Les premiers chapitres, consacrés à l’ennui provincial de Manon dans son bled de Terminus donnent le ton : une litanie et une succession quasi psalmodiée de « je déteste » tient lieu de phraséologie et de style ; de longues phrases coupées par des tirets, des parenthèses et des retours au sujet de la principale s’imposent comme l’évidente « griffe » d’une jeune personne qui ne sait pas écrire.
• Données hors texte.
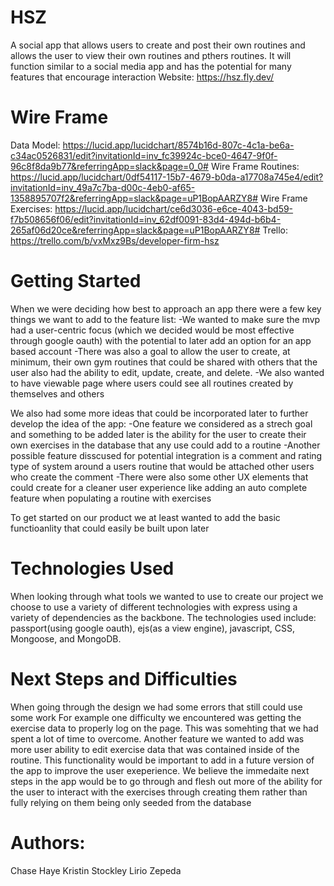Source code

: # HSZ
A social app that allows users to create and post their own routines and allows the user to view their own routines and pthers routines. It will function similar to a social media app and has the potential for many features that encourage interaction
Website:
https://hsz.fly.dev/
# Wire Frame
Data Model:
https://lucid.app/lucidchart/8574b16d-807c-4c1a-be6a-c34ac0526831/edit?invitationId=inv_fc39924c-bce0-4647-9f0f-96c8f8da9b77&referringApp=slack&page=0_0#
Wire Frame Routines:
https://lucid.app/lucidchart/0df54117-15b7-4679-b0da-a17708a745e4/edit?invitationId=inv_49a7c7ba-d00c-4eb0-af65-1358895707f2&referringApp=slack&page=uP1BopAARZY8#
Wire Frame Exercises:
https://lucid.app/lucidchart/ce6d3036-e6ce-4043-bd59-f7b508656f06/edit?invitationId=inv_62df0091-83d4-494d-b6b4-265af06d20ce&referringApp=slack&page=uP1BopAARZY8#
Trello:
https://trello.com/b/vxMxz9Bs/developer-firm-hsz

# Getting Started

When we were deciding how best to approach an app there were a few key things we want to add to the feature list:
-We wanted to make sure the mvp had a user-centric focus (which we decided would be most effective through google oauth) with the potential to later add an option for an app based account
-There was also a goal to allow the user to create, at minimum, their own gym routines that could be shared with others that the user also had the ability to edit, update, create, and delete.
-We also wanted to have viewable page where users could see all routines created by themselves and others

We also had some more ideas that could be incorporated later to further develop the idea of the app:
-One feature we considered as a strech goal and something to be added later is the ability for the user to create their own exercises in the database that any use could add to a routine
-Another possible feature disscused for potential integration is a comment and rating type of system around a users routine that would be attached other users who create the comment
-There were also some other UX elements that could create for a cleaner user experience like adding an auto complete feature when populating a routine with exercises

To get started on our product we at least wanted to add the basic functioanlity that could easily be built upon later

# Technologies Used
When looking through what tools we wanted to use to create our project we choose to use a variety of different technologies with express using a variety of dependencies as the backbone. The technologies used include: passport(using google oauth), ejs(as a view engine), javascript, CSS, Mongoose, and MongoDB.


# Next Steps and Difficulties
When going through the design we had some errors that still could use some work
For example one difficulty we encountered was getting the exercise data to properly log on the page. This was somehting that we had spent a lot of time to overcome.
Another feature we wanted to add was more user ability to edit exercise data that was contained inside of the routine. This functionality would be important to add in a future version of the app to improve the user exeperience.
We believe the immedaite next steps in the app would be to go through and flesh out more of the ability for the user to interact with the exercises through creating them rather than fully relying on them being only seeded from the database

# Authors:
 Chase Haye
 Kristin Stockley
 Lirio Zepeda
Deux hypothèses alors : ou Lolita Pille fait semblant de combler ses lacunes par une structure répétitive et lourde (ce qui ne trompe personne), ou ce procédé qui tend constamment à l’énumération emmerdante et à la lourdeur réitérée à tout bout de champ constitue son propre style (auquel cas on fera mieux de lire le texte d’un vrai écrivain : pour 18 euros il est tout à fait envisageable d’en trouver dans toute bonne librairie de ce nom).

Dialogues peu crédibles, naïveté qu’on croyait abolie, ponctuation erratique, soliloques chiatiques ô combien, Bubble Gum, hymne à l’auto-dafé et mixte raté entre un My Fair Lady pervers et un acte pinksurréaliste à la Breton, est à la littérature ce que la pixellisation (voir la couverture de l’opus) est à l’image : une déformation tout sauf cohérente, une version mutine peut-être mais pas mutante, un pied de nez de gamine même pas drôle. Honte à Grasset d’éditer une telle pantalonnade livresque. Bref, je m’arrête à la page 128, épuisé, je vais attendre que Lolita Pille grandisse un peu, que sa maturité lui permette d’écrire (sur) autre chose que ce dont elle rêve – pour soi-disant dénigrer à ce point la jet set, il faut l’avoir beaucoup aimée.

Et puis non, Lolita Pille qui écrit comme on tire sur un chewing-gum, je vais l’oublier.

louis taillandier

Lolita Pille, Bubble Gum, Grasset, 2004, 337 p. – 18,00 €.